## About this task
In the records that follow, locate every line with "appear" and extract it.

## Task input

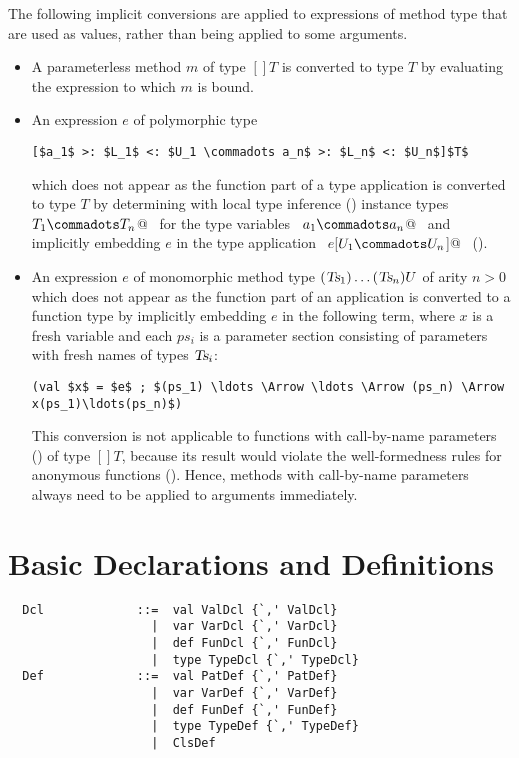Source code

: \documentclass[a4paper,12pt,twoside,titlepage]{book}
\newcommand{\Ts}{\mbox{\sl Ts}}
\begin{document}
The following implicit conversions are applied to expressions of
method type that are used as values, rather than being applied to some
arguments.
\begin{itemize}
\item
A parameterless method $m$ of type $[] T$
is converted to type $T$ by evaluating the expression to which $m$ is bound.
\item
An expression $e$ of polymorphic type 
\begin{lstlisting}
[$a_1$ >: $L_1$ <: $U_1 \commadots a_n$ >: $L_n$ <: $U_n$]$T$
\end{lstlisting}
which does not appear as the function part of
a type application is converted to type $T$
by determining with local type inference
() instance types ~\lstinline@$T_1 \commadots T_n$@~ 
for the type variables ~\lstinline@$a_1 \commadots a_n$@~ and
implicitly embedding $e$ in the type application
~\lstinline@$e$[$U_1 \commadots U_n$]@~ ().
\item
An expression $e$ of monomorphic method type
$(\Ts_1) \ldots (\Ts_n) U$ of arity $n > 0$
which does not appear as the function part of an application is
converted to a function type by implicitly embedding $e$ in
the following term, where $x$ is a fresh variable and each $ps_i$ is a
parameter section consisting of parameters with fresh names of types $\Ts_i$:
\begin{lstlisting}
(val $x$ = $e$ ; $(ps_1) \ldots \Arrow \ldots \Arrow (ps_n) \Arrow x(ps_1)\ldots(ps_n)$)
\end{lstlisting}
This conversion is not applicable to functions with call-by-name
parameters () of type $[]T$, because its result
would violate the well-formedness rules for anonymous functions
(). Hence, methods with call-by-name
parameters always need to be applied to arguments immediately.
\end{itemize}

\chapter{Basic Declarations and Definitions}
\label{sec:defs}

\syntax\begin{lstlisting}
  Dcl             ::=  val ValDcl {`,' ValDcl}
                    |  var VarDcl {`,' VarDcl}
                    |  def FunDcl {`,' FunDcl}
                    |  type TypeDcl {`,' TypeDcl}
  Def             ::=  val PatDef {`,' PatDef}
                    |  var VarDef {`,' VarDef}
                    |  def FunDef {`,' FunDef}
                    |  type TypeDef {`,' TypeDef}
                    |  ClsDef
\end{lstlisting}
\end{document}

## Final answer
which does not appear as the function part of
which does not appear as the function part of an application is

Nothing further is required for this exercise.